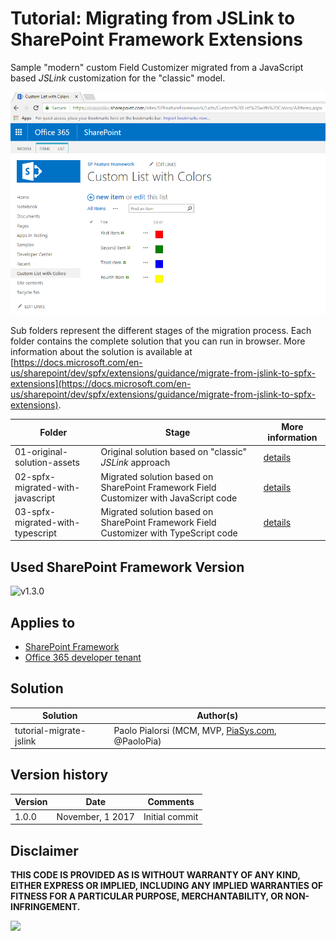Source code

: # Tutorial: Migrating from JSLink to SharePoint Framework Extensions

Sample "modern" custom Field Customizer migrated from a JavaScript based _JSLink_ customization for the "classic" model.

![The "modern" custom Field Customizer in action](./images/spfx-field-customizer-output.png)

Sub folders represent the different stages of the migration process. Each folder contains the complete solution that you can run in browser. More information about the solution is available at [https://docs.microsoft.com/en-us/sharepoint/dev/spfx/extensions/guidance/migrate-from-jslink-to-spfx-extensions](https://docs.microsoft.com/en-us/sharepoint/dev/spfx/extensions/guidance/migrate-from-jslink-to-spfx-extensions).

| Folder | Stage | More information
| ------------- | ------------- | ------------- |
| 01-original-solution-assets | Original solution based on "classic" _JSLink_ approach | [details](https://docs.microsoft.com/en-us/sharepoint/dev/spfx/extensions/guidance/migrate-from-jslink-to-spfx-extensions)
| 02-spfx-migrated-with-javascript | Migrated solution based on SharePoint Framework Field Customizer with JavaScript code | [details](https://docs.microsoft.com/en-us/sharepoint/dev/spfx/extensions/guidance/migrate-from-jslink-to-spfx-extensions)
| 03-spfx-migrated-with-typescript | Migrated solution based on SharePoint Framework Field Customizer with TypeScript code | [details](https://docs.microsoft.com/en-us/sharepoint/dev/spfx/extensions/guidance/migrate-from-jslink-to-spfx-extensions)

## Used SharePoint Framework Version
![v1.3.0](https://img.shields.io/badge/SPFx-v1.3.0-green.svg)

## Applies to

* [SharePoint Framework](http://dev.office.com/sharepoint/docs/spfx/sharepoint-framework-overview)
* [Office 365 developer tenant](http://dev.office.com/sharepoint/docs/spfx/set-up-your-developer-tenant)

## Solution

| Solution  | Author(s) |
| ------------- | ------------- |
| tutorial-migrate-jslink  | Paolo Pialorsi (MCM, MVP, [PiaSys.com](https://piasys.com), @PaoloPia)

## Version history

| Version  | Date | Comments |
| ------------- | ------------- | ------------- |
| 1.0.0  | November, 1 2017   | Initial commit |

## Disclaimer

**THIS CODE IS PROVIDED AS IS WITHOUT WARRANTY OF ANY KIND, EITHER EXPRESS OR IMPLIED, INCLUDING ANY IMPLIED WARRANTIES OF FITNESS FOR A PARTICULAR PURPOSE, MERCHANTABILITY, OR NON-INFRINGEMENT.**

<img src="https://telemetry.sharepointpnp.com/sp-dev-fx-extensions/tutorial-migrate-jslink" />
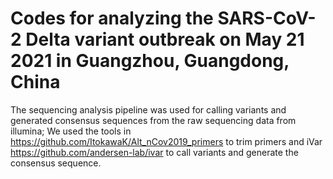 # Codes for analyzing the SARS-CoV-2 Delta variant outbreak on May 21 2021 in Guangzhou, Guangdong, China
The sequencing analysis pipeline was used for calling variants and generated consensus sequences from the raw sequencing data from illumina; We used the tools in https://github.com/ItokawaK/Alt_nCov2019_primers to trim primers and iVar https://github.com/andersen-lab/ivar to call variants and generate the consensus sequence.
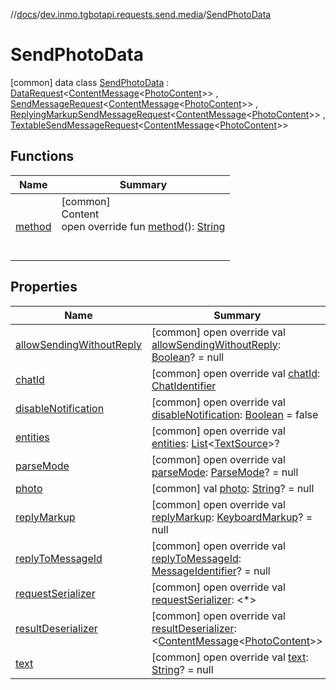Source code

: //[docs](../../../index.md)/[dev.inmo.tgbotapi.requests.send.media](../index.md)/[SendPhotoData](index.md)



# SendPhotoData  
 [common] data class [SendPhotoData](index.md) : [DataRequest](../../dev.inmo.tgbotapi.requests.send.media.base/-data-request/index.md)<[ContentMessage](../../dev.inmo.tgbotapi.types.message.abstracts/-content-message/index.md)<[PhotoContent](../../dev.inmo.tgbotapi.types.message.content.media/-photo-content/index.md)>> , [SendMessageRequest](../../dev.inmo.tgbotapi.requests.send.abstracts/-send-message-request/index.md)<[ContentMessage](../../dev.inmo.tgbotapi.types.message.abstracts/-content-message/index.md)<[PhotoContent](../../dev.inmo.tgbotapi.types.message.content.media/-photo-content/index.md)>> , [ReplyingMarkupSendMessageRequest](../../dev.inmo.tgbotapi.requests.send.abstracts/-replying-markup-send-message-request/index.md)<[ContentMessage](../../dev.inmo.tgbotapi.types.message.abstracts/-content-message/index.md)<[PhotoContent](../../dev.inmo.tgbotapi.types.message.content.media/-photo-content/index.md)>> , [TextableSendMessageRequest](../../dev.inmo.tgbotapi.requests.send.abstracts/-textable-send-message-request/index.md)<[ContentMessage](../../dev.inmo.tgbotapi.types.message.abstracts/-content-message/index.md)<[PhotoContent](../../dev.inmo.tgbotapi.types.message.content.media/-photo-content/index.md)>>    


## Functions  
  
|  Name |  Summary | 
|---|---|
| <a name="dev.inmo.tgbotapi.requests.send.media/SendPhotoData/method/#/PointingToDeclaration/"></a>[method](method.md)| <a name="dev.inmo.tgbotapi.requests.send.media/SendPhotoData/method/#/PointingToDeclaration/"></a>[common]  <br>Content  <br>open override fun [method](method.md)(): [String](https://kotlinlang.org/api/latest/jvm/stdlib/kotlin/-string/index.html)  <br><br><br>|


## Properties  
  
|  Name |  Summary | 
|---|---|
| <a name="dev.inmo.tgbotapi.requests.send.media/SendPhotoData/allowSendingWithoutReply/#/PointingToDeclaration/"></a>[allowSendingWithoutReply](allow-sending-without-reply.md)| <a name="dev.inmo.tgbotapi.requests.send.media/SendPhotoData/allowSendingWithoutReply/#/PointingToDeclaration/"></a> [common] open override val [allowSendingWithoutReply](allow-sending-without-reply.md): [Boolean](https://kotlinlang.org/api/latest/jvm/stdlib/kotlin/-boolean/index.html)? = null   <br>|
| <a name="dev.inmo.tgbotapi.requests.send.media/SendPhotoData/chatId/#/PointingToDeclaration/"></a>[chatId](chat-id.md)| <a name="dev.inmo.tgbotapi.requests.send.media/SendPhotoData/chatId/#/PointingToDeclaration/"></a> [common] open override val [chatId](chat-id.md): [ChatIdentifier](../../dev.inmo.tgbotapi.types/-chat-identifier/index.md)   <br>|
| <a name="dev.inmo.tgbotapi.requests.send.media/SendPhotoData/disableNotification/#/PointingToDeclaration/"></a>[disableNotification](disable-notification.md)| <a name="dev.inmo.tgbotapi.requests.send.media/SendPhotoData/disableNotification/#/PointingToDeclaration/"></a> [common] open override val [disableNotification](disable-notification.md): [Boolean](https://kotlinlang.org/api/latest/jvm/stdlib/kotlin/-boolean/index.html) = false   <br>|
| <a name="dev.inmo.tgbotapi.requests.send.media/SendPhotoData/entities/#/PointingToDeclaration/"></a>[entities](entities.md)| <a name="dev.inmo.tgbotapi.requests.send.media/SendPhotoData/entities/#/PointingToDeclaration/"></a> [common] open override val [entities](entities.md): [List](https://kotlinlang.org/api/latest/jvm/stdlib/kotlin.collections/-list/index.html)<[TextSource](../../dev.inmo.tgbotapi.CommonAbstracts/-text-source/index.md)>?   <br>|
| <a name="dev.inmo.tgbotapi.requests.send.media/SendPhotoData/parseMode/#/PointingToDeclaration/"></a>[parseMode](parse-mode.md)| <a name="dev.inmo.tgbotapi.requests.send.media/SendPhotoData/parseMode/#/PointingToDeclaration/"></a> [common] open override val [parseMode](parse-mode.md): [ParseMode](../../dev.inmo.tgbotapi.types.ParseMode/-parse-mode/index.md)? = null   <br>|
| <a name="dev.inmo.tgbotapi.requests.send.media/SendPhotoData/photo/#/PointingToDeclaration/"></a>[photo](photo.md)| <a name="dev.inmo.tgbotapi.requests.send.media/SendPhotoData/photo/#/PointingToDeclaration/"></a> [common] val [photo](photo.md): [String](https://kotlinlang.org/api/latest/jvm/stdlib/kotlin/-string/index.html)? = null   <br>|
| <a name="dev.inmo.tgbotapi.requests.send.media/SendPhotoData/replyMarkup/#/PointingToDeclaration/"></a>[replyMarkup](reply-markup.md)| <a name="dev.inmo.tgbotapi.requests.send.media/SendPhotoData/replyMarkup/#/PointingToDeclaration/"></a> [common] open override val [replyMarkup](reply-markup.md): [KeyboardMarkup](../../dev.inmo.tgbotapi.types.buttons/-keyboard-markup/index.md)? = null   <br>|
| <a name="dev.inmo.tgbotapi.requests.send.media/SendPhotoData/replyToMessageId/#/PointingToDeclaration/"></a>[replyToMessageId](reply-to-message-id.md)| <a name="dev.inmo.tgbotapi.requests.send.media/SendPhotoData/replyToMessageId/#/PointingToDeclaration/"></a> [common] open override val [replyToMessageId](reply-to-message-id.md): [MessageIdentifier](../../dev.inmo.tgbotapi.types/index.md#%5Bdev.inmo.tgbotapi.types%2FMessageIdentifier%2F%2F%2FPointingToDeclaration%2F%5D%2FClasslikes%2F625018081)? = null   <br>|
| <a name="dev.inmo.tgbotapi.requests.send.media/SendPhotoData/requestSerializer/#/PointingToDeclaration/"></a>[requestSerializer](request-serializer.md)| <a name="dev.inmo.tgbotapi.requests.send.media/SendPhotoData/requestSerializer/#/PointingToDeclaration/"></a> [common] open override val [requestSerializer](request-serializer.md): <*>   <br>|
| <a name="dev.inmo.tgbotapi.requests.send.media/SendPhotoData/resultDeserializer/#/PointingToDeclaration/"></a>[resultDeserializer](result-deserializer.md)| <a name="dev.inmo.tgbotapi.requests.send.media/SendPhotoData/resultDeserializer/#/PointingToDeclaration/"></a> [common] open override val [resultDeserializer](result-deserializer.md): <[ContentMessage](../../dev.inmo.tgbotapi.types.message.abstracts/-content-message/index.md)<[PhotoContent](../../dev.inmo.tgbotapi.types.message.content.media/-photo-content/index.md)>>   <br>|
| <a name="dev.inmo.tgbotapi.requests.send.media/SendPhotoData/text/#/PointingToDeclaration/"></a>[text](text.md)| <a name="dev.inmo.tgbotapi.requests.send.media/SendPhotoData/text/#/PointingToDeclaration/"></a> [common] open override val [text](text.md): [String](https://kotlinlang.org/api/latest/jvm/stdlib/kotlin/-string/index.html)? = null   <br>|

-----

Search the entries for the string "JavaScript" and return each line where it turns up.

Sample "modern" custom Field Customizer migrated from a JavaScript based _JSLink_ customization for the "classic" model.
| 02-spfx-migrated-with-javascript | Migrated solution based on SharePoint Framework Field Customizer with JavaScript code | [details](https://docs.microsoft.com/en-us/sharepoint/dev/spfx/extensions/guidance/migrate-from-jslink-to-spfx-extensions)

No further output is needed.